Prepared by: Sondos Aabed

Student ID: 1190652

Instructor: Dr. Hussien Suboh

Section: 2

## Abstract

## Table of Contents

## Introduction
- Pipeline of the analysis process that I followed.
- About the questions asked.

### About the Datasets (2015-2019)

### Analysis Questions

## Tools and Versions

## Data Analysis Process

### Data Wrangling

#### Loading the Dataset

In [None]:
import pandas as pd
import os
from IPython.display import display
import matplotlib.pyplot as plt

In [None]:
def load_data(path="./happiness-score-datasets"):
    """
    Loads the data into the pandas data frame, add the year column
    Args:
        path (string): path to the data, deafult value is the directory name
    Returns:
        (list): list of data frames (pd.DataFrame)
    """
    dfs = []
    for file in os.listdir(path):
        if file.endswith(".csv"):
            data = pd.read_csv(path+'/'+file)
            data['year'] = file.strip(".csv")
            dfs.append(data)
    return dfs

The reason for loading each dataframe separately is to first check if the columns are identical and to make data optimization using Numpy based on the datatypes.

In [None]:
dfs = load_data()

#### Assessing and Cleaning the datasets

- Assess and handle Columns and Data types
- Assess and handle Duplicates
- Assess and handle Missing Values
-  Assess and handle Outliers

##### Assessing and handling Columns and Data types

Fix structural issue to merge datasets

In [None]:
for df in dfs:
    display(df.head())

In [None]:
for df in dfs:
    print(df.columns)

> Inspecting the head of each of the datasets, shows incosistent and different columns names. This has to be handled for the merge step of the dataset.

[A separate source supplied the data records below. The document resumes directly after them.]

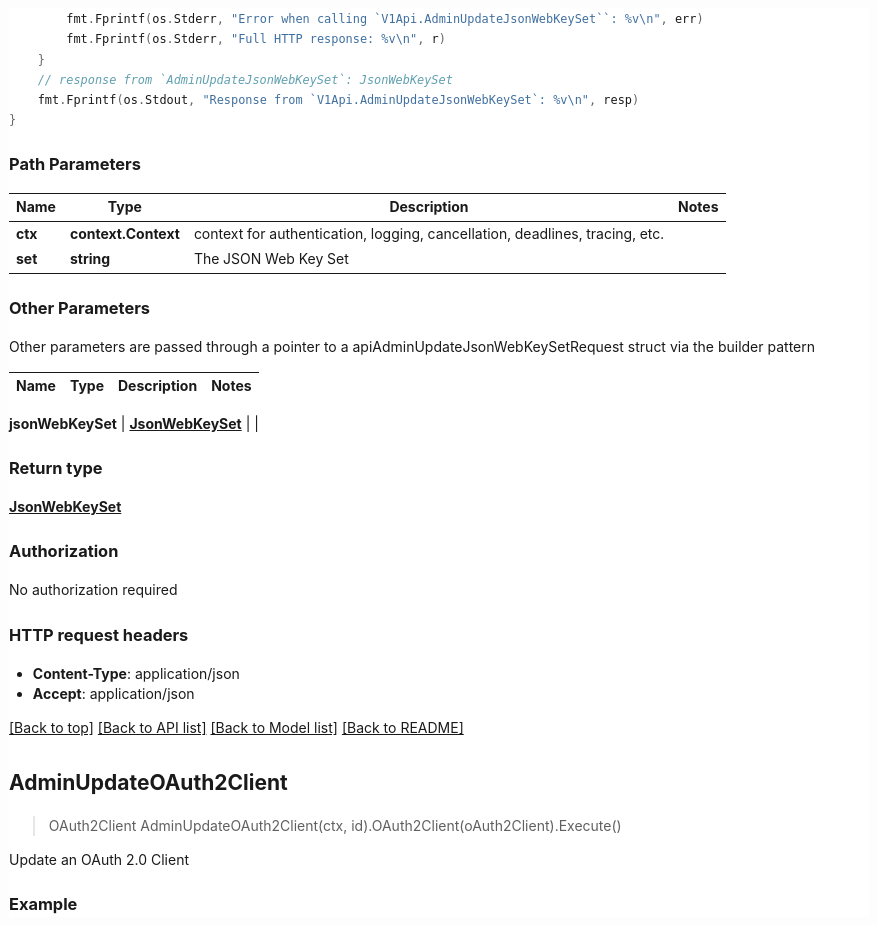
 ```go
        fmt.Fprintf(os.Stderr, "Error when calling `V1Api.AdminUpdateJsonWebKeySet``: %v\n", err)
        fmt.Fprintf(os.Stderr, "Full HTTP response: %v\n", r)
    }
    // response from `AdminUpdateJsonWebKeySet`: JsonWebKeySet
    fmt.Fprintf(os.Stdout, "Response from `V1Api.AdminUpdateJsonWebKeySet`: %v\n", resp)
}
```

### Path Parameters


Name | Type | Description  | Notes
------------- | ------------- | ------------- | -------------
**ctx** | **context.Context** | context for authentication, logging, cancellation, deadlines, tracing, etc.
**set** | **string** | The JSON Web Key Set | 

### Other Parameters

Other parameters are passed through a pointer to a apiAdminUpdateJsonWebKeySetRequest struct via the builder pattern


Name | Type | Description  | Notes
------------- | ------------- | ------------- | -------------

 **jsonWebKeySet** | [**JsonWebKeySet**](JsonWebKeySet.md) |  | 

### Return type

[**JsonWebKeySet**](JsonWebKeySet.md)

### Authorization

No authorization required

### HTTP request headers

- **Content-Type**: application/json
- **Accept**: application/json

[[Back to top]](#) [[Back to API list]](../README.md#documentation-for-api-endpoints)
[[Back to Model list]](../README.md#documentation-for-models)
[[Back to README]](../README.md)


## AdminUpdateOAuth2Client

> OAuth2Client AdminUpdateOAuth2Client(ctx, id).OAuth2Client(oAuth2Client).Execute()

Update an OAuth 2.0 Client



### Example
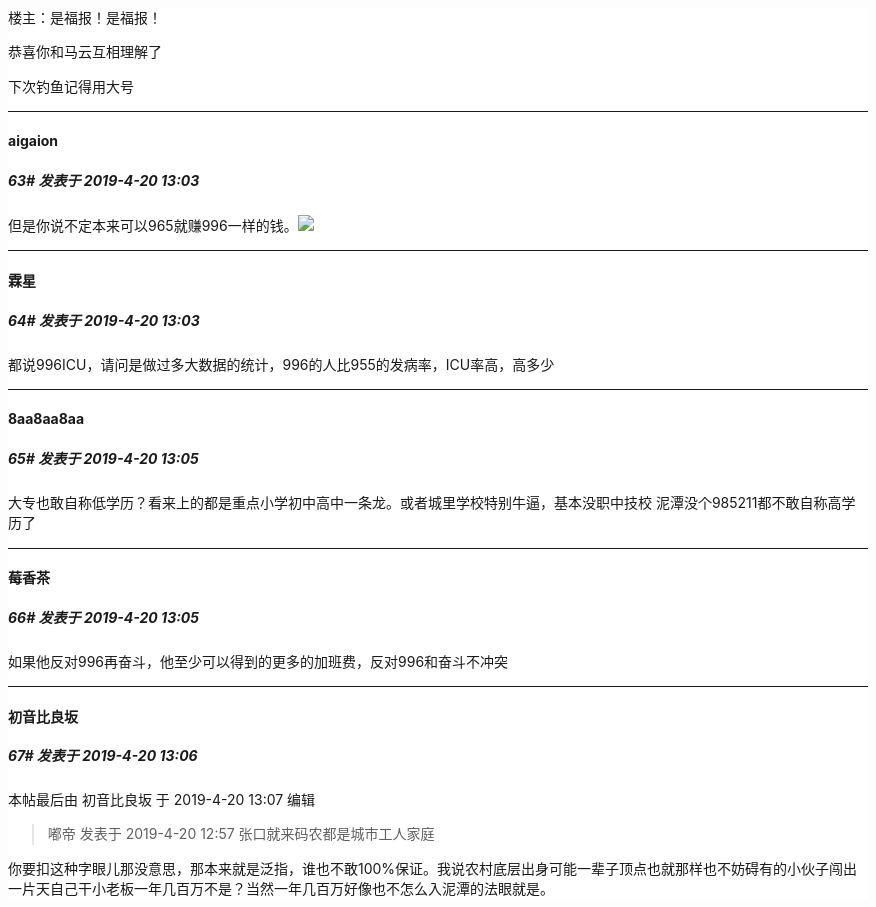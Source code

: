 
楼主：是福报！是福报！


恭喜你和马云互相理解了


下次钓鱼记得用大号


-----

####  aigaion  
##### 63#       发表于 2019-4-20 13:03


但是你说不定本来可以965就赚996一样的钱。<img src="https://static.saraba1st.com/image/smiley/face2017/035.png" referrerpolicy="no-referrer">


-----

####  霖星  
##### 64#       发表于 2019-4-20 13:03


都说996ICU，请问是做过多大数据的统计，996的人比955的发病率，ICU率高，高多少


-----

####  8aa8aa8aa  
##### 65#       发表于 2019-4-20 13:05


大专也敢自称低学历？看来上的都是重点小学初中高中一条龙。或者城里学校特别牛逼，基本没职中技校
泥潭没个985211都不敢自称高学历了


-----

####  莓香茶  
##### 66#       发表于 2019-4-20 13:05


如果他反对996再奋斗，他至少可以得到的更多的加班费，反对996和奋斗不冲突


-----

####  初音比良坂  
##### 67#       发表于 2019-4-20 13:06


 本帖最后由 初音比良坂 于 2019-4-20 13:07 编辑 
<blockquote>嘟帝 发表于 2019-4-20 12:57
张口就来码农都是城市工人家庭</blockquote>

你要扣这种字眼儿那没意思，那本来就是泛指，谁也不敢100%保证。我说农村底层出身可能一辈子顶点也就那样也不妨碍有的小伙子闯出一片天自己干小老板一年几百万不是？当然一年几百万好像也不怎么入泥潭的法眼就是。
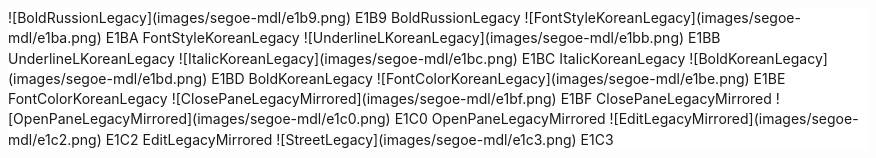  </tr>
 <tr><td>![BoldRussionLegacy](images/segoe-mdl/e1b9.png)</td>
  <td>E1B9</td>
  <td>BoldRussionLegacy</td>
 </tr>
 <tr><td>![FontStyleKoreanLegacy](images/segoe-mdl/e1ba.png)</td>
  <td>E1BA</td>
  <td>FontStyleKoreanLegacy</td>
 </tr>
 <tr><td>![UnderlineLKoreanLegacy](images/segoe-mdl/e1bb.png)</td>
  <td>E1BB</td>
  <td>UnderlineLKoreanLegacy</td>
 </tr>
 <tr><td>![ItalicKoreanLegacy](images/segoe-mdl/e1bc.png)</td>
  <td>E1BC</td>
  <td>ItalicKoreanLegacy</td>
 </tr>
 <tr><td>![BoldKoreanLegacy](images/segoe-mdl/e1bd.png)</td>
  <td>E1BD</td>
  <td>BoldKoreanLegacy</td>
 </tr>
 <tr><td>![FontColorKoreanLegacy](images/segoe-mdl/e1be.png)</td>
  <td>E1BE</td>
  <td>FontColorKoreanLegacy</td>
 </tr>
 <tr><td>![ClosePaneLegacyMirrored](images/segoe-mdl/e1bf.png)</td>
  <td>E1BF</td>
  <td>ClosePaneLegacyMirrored</td>
 </tr>
 <tr><td>![OpenPaneLegacyMirrored](images/segoe-mdl/e1c0.png)</td>
  <td>E1C0</td>
  <td>OpenPaneLegacyMirrored</td>
 </tr>
 <tr><td>![EditLegacyMirrored](images/segoe-mdl/e1c2.png)</td>
  <td>E1C2</td>
  <td>EditLegacyMirrored</td>
 </tr>
 <tr><td>![StreetLegacy](images/segoe-mdl/e1c3.png)</td>
  <td>E1C3</td>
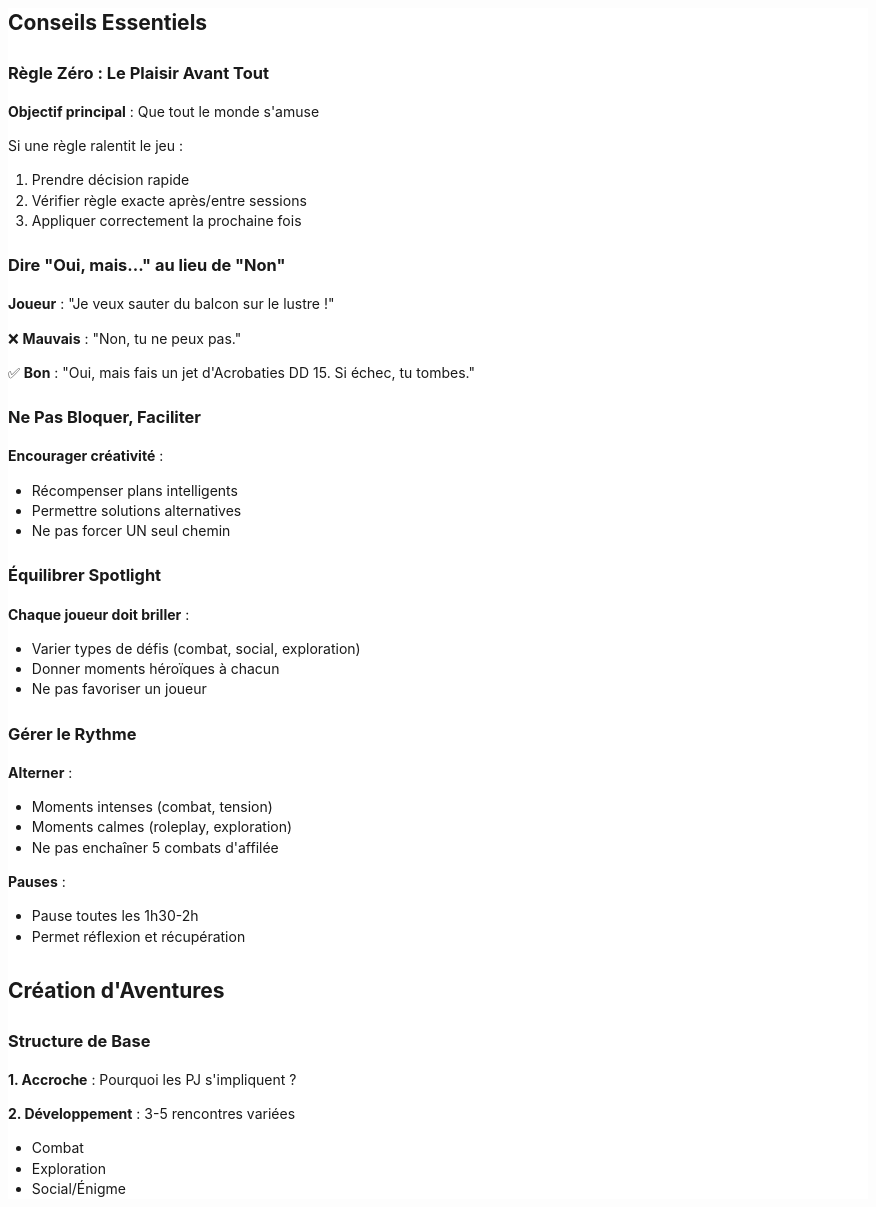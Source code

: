 ## Conseils Essentiels

### Règle Zéro : Le Plaisir Avant Tout

**Objectif principal** : Que tout le monde s'amuse

Si une règle ralentit le jeu :
1. Prendre décision rapide
2. Vérifier règle exacte après/entre sessions
3. Appliquer correctement la prochaine fois

### Dire "Oui, mais..." au lieu de "Non"

**Joueur** : "Je veux sauter du balcon sur le lustre !"

❌ **Mauvais** : "Non, tu ne peux pas."

✅ **Bon** : "Oui, mais fais un jet d'Acrobaties DD 15. Si échec, tu tombes."

### Ne Pas Bloquer, Faciliter

**Encourager créativité** :
- Récompenser plans intelligents
- Permettre solutions alternatives
- Ne pas forcer UN seul chemin

### Équilibrer Spotlight

**Chaque joueur doit briller** :
- Varier types de défis (combat, social, exploration)
- Donner moments héroïques à chacun
- Ne pas favoriser un joueur

### Gérer le Rythme

**Alterner** :
- Moments intenses (combat, tension)
- Moments calmes (roleplay, exploration)
- Ne pas enchaîner 5 combats d'affilée

**Pauses** :
- Pause toutes les 1h30-2h
- Permet réflexion et récupération

## Création d'Aventures

### Structure de Base

**1. Accroche** : Pourquoi les PJ s'impliquent ?

**2. Développement** : 3-5 rencontres variées
- Combat
- Exploration
- Social/Énigme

Here is the renaming map that follows the convention of naming:

In [None]:
rename_mapping = {
    'Happiness.Rank': 'happiness_rank',
    'Happiness.Score': 'happiness_score',
    'Happiness Rank':'happiness_rank',
    'Happiness Score':'happiness_score',
    'Whisker.high': 'upper_confidence_interval',
    'Upper Confidence Interval': 'upper_confidence_interval',
    'Whisker.low': 'lower_confidence_interval',
    'Lower Confidence Interval': 'lower_confidence_interval',
    'Economy..GDP.per.Capita.': 'economy_gdp_per_capita',
    'Economy (GDP per Capita)':'economy_gdp_per_capita',
    'Health..Life.Expectancy.': 'health_life_expectancy',
    'Trust..Government.Corruption.': 'trust_government_corruption',
    'Dystopia.Residual': 'dystopia_residual',
    'Dystopia Residual': 'dystopia_residual',
    'Overall rank': 'happiness_rank',
    'Country or region': 'country',
    'Country':'country',
    'Region':'region',
    'Standard Error':'standard_error',
    'Score': 'happiness_score',
    'GDP per capita': 'economy_gdp_per_capita',
    'Social support': 'family',
    'Family':'family',
    'Healthy life expectancy': 'health_life_expectancy',
    'Health (Life Expectancy)': 'health_life_expectancy',
    'Freedom to make life choices': 'freedom',
    'Freedom': 'freedom',
    'Perceptions of corruption': 'trust_government_corruption',
    'Trust (Government Corruption)': 'trust_government_corruption'
}

In [None]:
def standardize_columns(dfs):
    """
    Standardize the column names of the dataframes
    Args:
        dfs (list): list of dataframes
    Returns:
        (list): list of standardized (columns names) dataframes
    """
    standardized_dfs = []
    
    for df in dfs:
        df = df.rename(columns=rename_mapping)
        standardized_dfs.append(df)
    
    return standardized_dfs

> Since the datastes are standerized now we're able to concat them

In [None]:
merged_df = pd.concat(standardize_columns(dfs), axis=0, ignore_index=True)
merged_df.columns

In [None]:
merged_df.shape

> Now the merged concatenated datsets have the shape of 782 and have 15 features. Let's work on the datatypes:

In [None]:
merged_df.info()

In [None]:
merged_df.nunique()

In [None]:
merged_df['year'] = pd.to_datetime(merged_df['year'], format='%Y').dt.year
merged_df.head()

> Only the year was converted to an int and the memory usage was optimized.

In [None]:
## info after conversion
merged_df.info()

##### Assess and handle Duplicates
Now let's check for duplicates and handle them

In [None]:
merged_df.duplicated().any()

> There are no duplicates records found.

##### Assess and handle Outliers
Now let's check for outliers with visualization using boxplot.

In [None]:
merged_df.plot(kind='box',figsize=(15, 6));
plt.xlabel('Columns')  
plt.ylabel('Values') 
plt.grid(True, alpha=0.2)
plt.minorticks_on()
plt.title('Boxlotting the Dataset')
plt.tick_params(axis='x', rotation=70) 
plt.show()

> These columns have outliers values, let's visualize the ones that does.

In [None]:
outliers_cols = ['Generosity', 'family','standard_error', 'trust_government_corruption']

In [None]:
fig, axes = plt.subplots(2, 2, figsize=(18, 10))
axes_flat = axes.ravel() 

for i, col in enumerate(outliers_cols):
  ax = axes_flat[i] 
  merged_df[col].plot(kind='box', ax=ax)
  ax.set_ylabel('Values')
  ax.set_title(col + ' Boxplot')

plt.show()

> In this visualization, it is noticed that these comlumns show high numerical values, except the family column has outliers that are lowe.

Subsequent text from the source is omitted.